--- EXERCISE DESCRIPTION ---
For each line in the data that includes "sind", make a copy.

------------------------------------------------------------

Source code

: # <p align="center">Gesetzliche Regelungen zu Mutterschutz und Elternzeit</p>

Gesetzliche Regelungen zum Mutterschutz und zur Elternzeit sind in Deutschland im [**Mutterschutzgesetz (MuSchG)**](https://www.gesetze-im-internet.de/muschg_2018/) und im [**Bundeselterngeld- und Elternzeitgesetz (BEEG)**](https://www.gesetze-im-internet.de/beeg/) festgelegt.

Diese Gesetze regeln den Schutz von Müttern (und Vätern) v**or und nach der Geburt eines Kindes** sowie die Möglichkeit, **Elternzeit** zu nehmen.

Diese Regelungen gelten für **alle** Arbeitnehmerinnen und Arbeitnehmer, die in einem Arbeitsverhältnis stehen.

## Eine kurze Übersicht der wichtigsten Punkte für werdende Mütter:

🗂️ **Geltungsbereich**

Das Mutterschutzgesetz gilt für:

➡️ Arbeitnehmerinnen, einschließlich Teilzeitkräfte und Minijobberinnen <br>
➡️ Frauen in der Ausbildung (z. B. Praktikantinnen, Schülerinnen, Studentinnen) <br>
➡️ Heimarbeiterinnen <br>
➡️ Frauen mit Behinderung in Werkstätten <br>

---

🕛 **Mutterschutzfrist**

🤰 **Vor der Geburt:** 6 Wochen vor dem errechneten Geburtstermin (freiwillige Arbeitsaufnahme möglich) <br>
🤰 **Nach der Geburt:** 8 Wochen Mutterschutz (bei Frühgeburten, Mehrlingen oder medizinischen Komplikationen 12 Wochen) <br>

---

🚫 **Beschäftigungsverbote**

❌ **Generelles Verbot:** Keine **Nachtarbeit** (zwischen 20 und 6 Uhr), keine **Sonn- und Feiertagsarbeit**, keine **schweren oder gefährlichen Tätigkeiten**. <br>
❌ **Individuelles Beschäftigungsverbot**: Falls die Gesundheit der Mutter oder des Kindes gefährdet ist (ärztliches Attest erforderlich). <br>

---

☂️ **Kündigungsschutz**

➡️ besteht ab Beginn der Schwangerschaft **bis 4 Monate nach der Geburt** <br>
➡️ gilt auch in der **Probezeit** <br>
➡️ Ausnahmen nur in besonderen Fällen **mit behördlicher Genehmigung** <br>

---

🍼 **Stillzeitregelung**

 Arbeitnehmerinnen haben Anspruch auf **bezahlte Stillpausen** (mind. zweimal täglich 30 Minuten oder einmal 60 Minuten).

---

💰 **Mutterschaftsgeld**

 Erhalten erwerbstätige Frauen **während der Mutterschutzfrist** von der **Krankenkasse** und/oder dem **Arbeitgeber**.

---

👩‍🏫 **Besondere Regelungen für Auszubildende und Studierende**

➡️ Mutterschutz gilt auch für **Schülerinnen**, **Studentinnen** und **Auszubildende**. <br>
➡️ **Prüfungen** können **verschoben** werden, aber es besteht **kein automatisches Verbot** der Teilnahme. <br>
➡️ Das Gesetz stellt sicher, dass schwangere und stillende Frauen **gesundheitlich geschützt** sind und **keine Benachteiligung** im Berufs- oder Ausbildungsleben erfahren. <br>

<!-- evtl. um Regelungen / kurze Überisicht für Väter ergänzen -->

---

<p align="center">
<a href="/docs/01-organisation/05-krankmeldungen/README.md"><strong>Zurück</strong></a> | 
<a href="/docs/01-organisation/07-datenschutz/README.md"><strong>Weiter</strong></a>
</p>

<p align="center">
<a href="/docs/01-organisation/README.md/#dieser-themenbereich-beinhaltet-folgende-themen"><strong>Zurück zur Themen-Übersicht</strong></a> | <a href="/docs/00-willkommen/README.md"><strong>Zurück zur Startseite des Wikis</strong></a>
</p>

------------------------------------------------------------

--- OUTPUT FOR THIS TASK ---
Gesetzliche Regelungen zum Mutterschutz und zur Elternzeit sind in Deutschland im [**Mutterschutzgesetz (MuSchG)**](https://www.gesetze-im-internet.de/muschg_2018/) und im [**Bundeselterngeld- und Elternzeitgesetz (BEEG)**](https://www.gesetze-im-internet.de/beeg/) festgelegt.
➡️ Das Gesetz stellt sicher, dass schwangere und stillende Frauen **gesundheitlich geschützt** sind und **keine Benachteiligung** im Berufs- oder Ausbildungsleben erfahren. <br>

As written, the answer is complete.